- _Task details_: Write out exactly, please, every line from the beginning of the entries to the line holding "Wrapper methods, on", and no pictures.

- _Material for this task_:

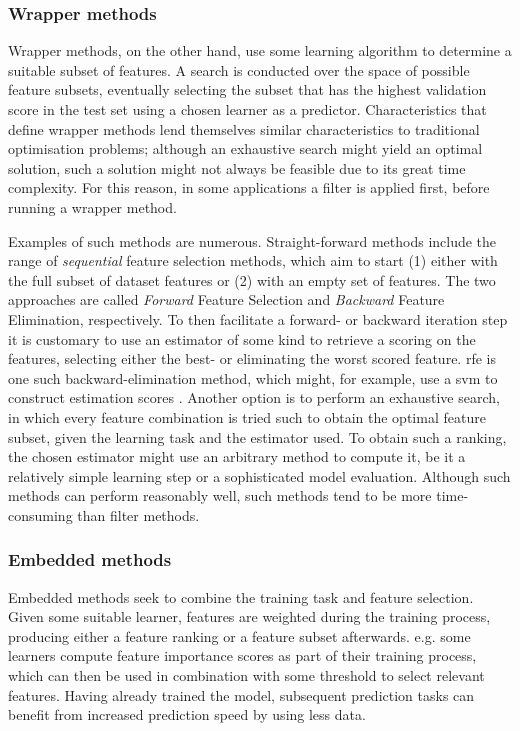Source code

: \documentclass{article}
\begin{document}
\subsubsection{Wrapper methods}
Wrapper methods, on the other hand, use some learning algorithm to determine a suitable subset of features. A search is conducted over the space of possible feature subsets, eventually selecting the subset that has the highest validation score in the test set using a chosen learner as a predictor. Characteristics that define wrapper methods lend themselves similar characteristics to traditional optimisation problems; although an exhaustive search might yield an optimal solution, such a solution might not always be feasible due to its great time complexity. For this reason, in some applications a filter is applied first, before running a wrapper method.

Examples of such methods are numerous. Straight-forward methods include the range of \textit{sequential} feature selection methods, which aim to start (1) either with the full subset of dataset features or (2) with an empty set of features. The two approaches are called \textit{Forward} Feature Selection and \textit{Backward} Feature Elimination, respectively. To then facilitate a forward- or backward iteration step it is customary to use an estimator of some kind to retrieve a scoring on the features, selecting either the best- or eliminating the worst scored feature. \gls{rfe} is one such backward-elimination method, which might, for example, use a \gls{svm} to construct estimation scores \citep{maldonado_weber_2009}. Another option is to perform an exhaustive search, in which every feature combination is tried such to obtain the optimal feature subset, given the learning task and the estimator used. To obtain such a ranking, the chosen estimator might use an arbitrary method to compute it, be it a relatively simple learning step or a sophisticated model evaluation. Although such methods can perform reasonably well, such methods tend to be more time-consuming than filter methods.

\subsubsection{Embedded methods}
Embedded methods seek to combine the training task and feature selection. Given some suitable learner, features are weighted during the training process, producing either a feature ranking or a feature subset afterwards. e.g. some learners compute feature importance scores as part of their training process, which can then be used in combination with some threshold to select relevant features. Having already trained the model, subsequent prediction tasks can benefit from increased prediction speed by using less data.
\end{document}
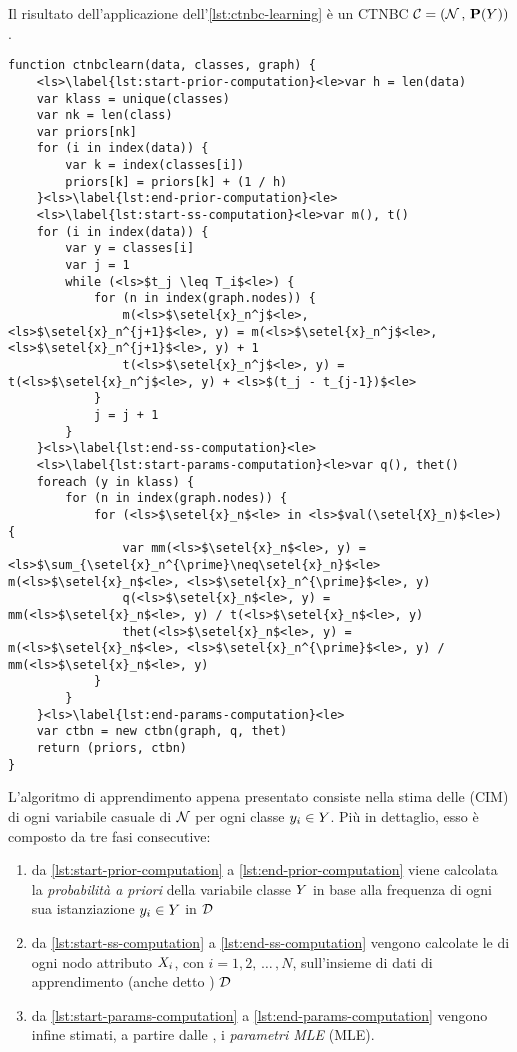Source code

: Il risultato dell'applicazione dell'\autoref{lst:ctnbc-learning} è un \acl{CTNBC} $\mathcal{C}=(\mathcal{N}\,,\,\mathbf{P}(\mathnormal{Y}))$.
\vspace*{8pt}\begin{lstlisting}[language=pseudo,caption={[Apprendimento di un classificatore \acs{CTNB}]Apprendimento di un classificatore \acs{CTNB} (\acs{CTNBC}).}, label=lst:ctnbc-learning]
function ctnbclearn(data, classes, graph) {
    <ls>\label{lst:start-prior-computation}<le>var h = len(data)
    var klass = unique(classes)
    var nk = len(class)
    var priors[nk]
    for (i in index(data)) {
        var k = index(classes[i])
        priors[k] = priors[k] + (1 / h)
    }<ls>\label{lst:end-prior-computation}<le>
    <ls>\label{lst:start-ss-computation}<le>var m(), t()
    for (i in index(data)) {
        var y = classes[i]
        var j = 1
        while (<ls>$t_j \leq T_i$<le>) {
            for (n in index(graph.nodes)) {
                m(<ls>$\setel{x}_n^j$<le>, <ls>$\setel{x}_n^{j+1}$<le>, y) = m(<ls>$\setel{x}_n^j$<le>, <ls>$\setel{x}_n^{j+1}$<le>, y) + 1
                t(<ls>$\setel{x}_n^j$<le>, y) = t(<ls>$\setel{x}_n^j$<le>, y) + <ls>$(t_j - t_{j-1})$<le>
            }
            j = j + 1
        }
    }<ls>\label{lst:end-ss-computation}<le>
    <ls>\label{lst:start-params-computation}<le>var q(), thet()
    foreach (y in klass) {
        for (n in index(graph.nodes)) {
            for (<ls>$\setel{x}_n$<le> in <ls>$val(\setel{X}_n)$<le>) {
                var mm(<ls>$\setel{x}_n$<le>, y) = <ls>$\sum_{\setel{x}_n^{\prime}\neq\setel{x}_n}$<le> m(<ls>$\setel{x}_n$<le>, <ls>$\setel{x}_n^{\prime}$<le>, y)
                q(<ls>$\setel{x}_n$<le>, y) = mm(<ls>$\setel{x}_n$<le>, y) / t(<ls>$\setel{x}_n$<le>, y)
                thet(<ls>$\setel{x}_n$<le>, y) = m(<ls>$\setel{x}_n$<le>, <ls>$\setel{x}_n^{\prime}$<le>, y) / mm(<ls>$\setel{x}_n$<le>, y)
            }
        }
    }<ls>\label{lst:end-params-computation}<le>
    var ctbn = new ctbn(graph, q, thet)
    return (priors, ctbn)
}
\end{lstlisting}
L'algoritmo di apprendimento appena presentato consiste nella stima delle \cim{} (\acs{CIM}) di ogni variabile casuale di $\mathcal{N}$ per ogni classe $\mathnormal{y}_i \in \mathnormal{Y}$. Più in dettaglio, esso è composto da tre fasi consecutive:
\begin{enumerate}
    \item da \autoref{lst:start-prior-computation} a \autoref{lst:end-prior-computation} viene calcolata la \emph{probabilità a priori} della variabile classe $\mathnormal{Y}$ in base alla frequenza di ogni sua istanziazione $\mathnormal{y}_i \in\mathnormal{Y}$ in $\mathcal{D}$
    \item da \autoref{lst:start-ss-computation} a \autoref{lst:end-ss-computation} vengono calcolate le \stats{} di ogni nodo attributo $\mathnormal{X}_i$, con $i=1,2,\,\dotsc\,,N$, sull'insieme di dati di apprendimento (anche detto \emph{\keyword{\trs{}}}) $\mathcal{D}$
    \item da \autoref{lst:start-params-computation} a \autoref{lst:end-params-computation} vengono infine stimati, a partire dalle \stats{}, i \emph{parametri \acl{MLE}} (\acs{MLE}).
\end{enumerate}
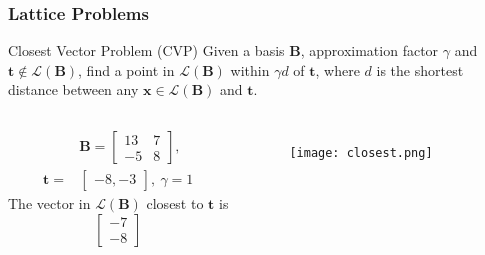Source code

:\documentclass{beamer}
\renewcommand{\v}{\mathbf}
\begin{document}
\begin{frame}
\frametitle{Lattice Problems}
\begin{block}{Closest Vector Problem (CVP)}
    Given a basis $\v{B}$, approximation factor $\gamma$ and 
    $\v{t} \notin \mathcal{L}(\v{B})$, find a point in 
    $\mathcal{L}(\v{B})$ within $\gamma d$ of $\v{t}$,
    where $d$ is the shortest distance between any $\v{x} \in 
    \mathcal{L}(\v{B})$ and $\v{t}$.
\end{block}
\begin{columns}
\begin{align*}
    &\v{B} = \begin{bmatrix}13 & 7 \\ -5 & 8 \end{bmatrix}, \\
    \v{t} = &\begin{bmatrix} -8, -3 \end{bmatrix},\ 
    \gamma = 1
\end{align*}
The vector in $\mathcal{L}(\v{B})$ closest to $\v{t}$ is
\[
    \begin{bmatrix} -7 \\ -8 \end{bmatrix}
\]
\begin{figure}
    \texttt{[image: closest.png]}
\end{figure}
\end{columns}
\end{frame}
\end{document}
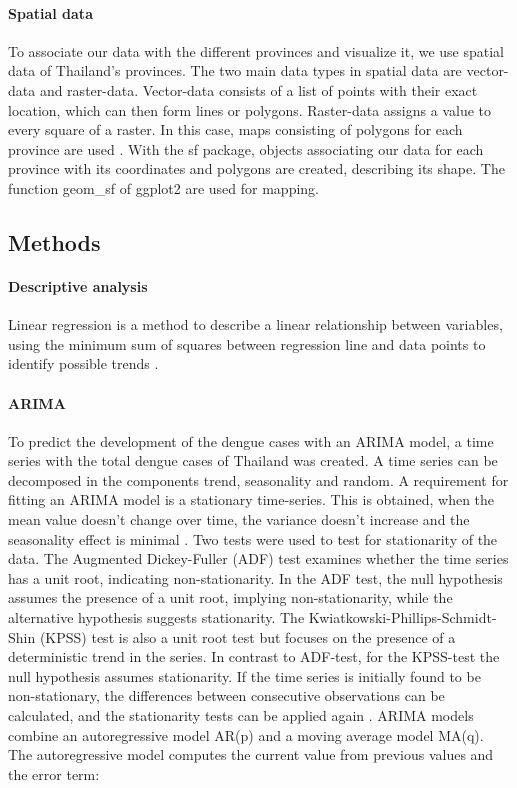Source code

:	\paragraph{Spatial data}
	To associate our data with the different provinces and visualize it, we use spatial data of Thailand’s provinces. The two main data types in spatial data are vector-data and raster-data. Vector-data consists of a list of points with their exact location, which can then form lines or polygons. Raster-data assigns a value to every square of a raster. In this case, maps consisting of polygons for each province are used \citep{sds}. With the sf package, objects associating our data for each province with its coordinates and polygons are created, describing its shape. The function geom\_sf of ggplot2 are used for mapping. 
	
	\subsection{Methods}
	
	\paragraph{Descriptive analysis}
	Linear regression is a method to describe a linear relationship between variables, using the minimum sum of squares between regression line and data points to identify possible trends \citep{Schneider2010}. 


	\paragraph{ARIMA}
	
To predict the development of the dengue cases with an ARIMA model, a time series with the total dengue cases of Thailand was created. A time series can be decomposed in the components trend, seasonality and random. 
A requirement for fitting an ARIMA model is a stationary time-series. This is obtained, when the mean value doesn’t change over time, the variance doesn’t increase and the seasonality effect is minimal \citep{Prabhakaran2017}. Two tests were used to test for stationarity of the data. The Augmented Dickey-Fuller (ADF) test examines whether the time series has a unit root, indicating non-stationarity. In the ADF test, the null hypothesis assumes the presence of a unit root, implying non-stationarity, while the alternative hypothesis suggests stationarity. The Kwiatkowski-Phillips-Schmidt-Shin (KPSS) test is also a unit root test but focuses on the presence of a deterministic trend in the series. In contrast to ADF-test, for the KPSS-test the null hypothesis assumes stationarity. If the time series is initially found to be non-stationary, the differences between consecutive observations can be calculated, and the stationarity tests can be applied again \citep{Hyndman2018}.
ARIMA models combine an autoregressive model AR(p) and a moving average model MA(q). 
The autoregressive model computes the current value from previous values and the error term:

- _Solved problem_:
Source code

: \documentclass{article}
\begin{document}
\subsubsection{Wrapper methods}
Wrapper methods, on the other hand, use some learning algorithm to determine a suitable subset of features. A search is conducted over the space of possible feature subsets, eventually selecting the subset that has the highest validation score in the test set using a chosen learner as a predictor. Characteristics that define wrapper methods lend themselves similar characteristics to traditional optimisation problems; although an exhaustive search might yield an optimal solution, such a solution might not always be feasible due to its great time complexity. For this reason, in some applications a filter is applied first, before running a wrapper method.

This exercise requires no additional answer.